When our hostages were taken 1n Iran in 1979 we did nothing. Perhaps if we had regarded our hostages as front line soldiers who sometimes must die for their country and we had bombed our embassy and taken Teheran with it I'm pretty sure state sponsored terrorism might have taken a giant step backward.

The hostages, if you remember, were released on January 20th, 1981 when Reagen took office. Khomeni was probably scared to death of this guy. Who knew what he would do? Well, Khadafy found out and he's been pretty quiet since.

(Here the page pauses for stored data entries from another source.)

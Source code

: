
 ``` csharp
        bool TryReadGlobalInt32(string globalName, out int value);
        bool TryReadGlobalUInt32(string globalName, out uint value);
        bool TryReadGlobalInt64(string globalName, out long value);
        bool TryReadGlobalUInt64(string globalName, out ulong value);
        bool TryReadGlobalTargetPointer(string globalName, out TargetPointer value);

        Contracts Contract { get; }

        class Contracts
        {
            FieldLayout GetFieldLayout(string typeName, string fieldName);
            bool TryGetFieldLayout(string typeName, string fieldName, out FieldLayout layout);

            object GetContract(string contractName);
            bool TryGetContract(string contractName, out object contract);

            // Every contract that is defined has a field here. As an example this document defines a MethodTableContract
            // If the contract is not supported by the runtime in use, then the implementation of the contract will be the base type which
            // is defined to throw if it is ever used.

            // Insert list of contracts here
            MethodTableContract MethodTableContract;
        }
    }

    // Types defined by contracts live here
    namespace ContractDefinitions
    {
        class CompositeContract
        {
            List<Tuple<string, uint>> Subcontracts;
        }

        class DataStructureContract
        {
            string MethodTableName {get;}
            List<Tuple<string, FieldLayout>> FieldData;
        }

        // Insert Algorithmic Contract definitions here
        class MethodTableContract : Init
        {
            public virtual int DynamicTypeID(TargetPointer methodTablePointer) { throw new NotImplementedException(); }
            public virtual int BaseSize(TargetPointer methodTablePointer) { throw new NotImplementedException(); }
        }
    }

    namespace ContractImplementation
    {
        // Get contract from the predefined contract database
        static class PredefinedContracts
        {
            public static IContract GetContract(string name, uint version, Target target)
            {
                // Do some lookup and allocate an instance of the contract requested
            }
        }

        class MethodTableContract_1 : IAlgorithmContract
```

I'm not advocating world war, and I really do not want to see the Afghan people go through yet one more horrible conflict. But, the little monsters of this world must be shown that there are and will be terrible consequences when they target us. And if we cannot impress this upon the little monsters because they have little or nothing to lose thenh we have to impress it upon those states that offer them a safe haven, a willing supply of brainwashed soldiers, and economic aid. They must be shown there will be a terrible price to pay so that hurting us hurts them to the point of extinction. It's terrible to consider, but if we can make our point once, demonstrably, then perhaps we will save countless lives on both sides for the rest of eternity.

09-19-2001, 11:40 PM

Your response reminds me of Marlow's line at the opening of Heart of Darkness as the boat sits along the Thames and Marlow begins his story, "And this also," said Marlow suddenly, "has been one of the dark places of the earth."


09-20-2001, 09:31 AM
It's sad that someone can be so reflexively anti-U.S. that even this tragedy doesn't dent there presumptions.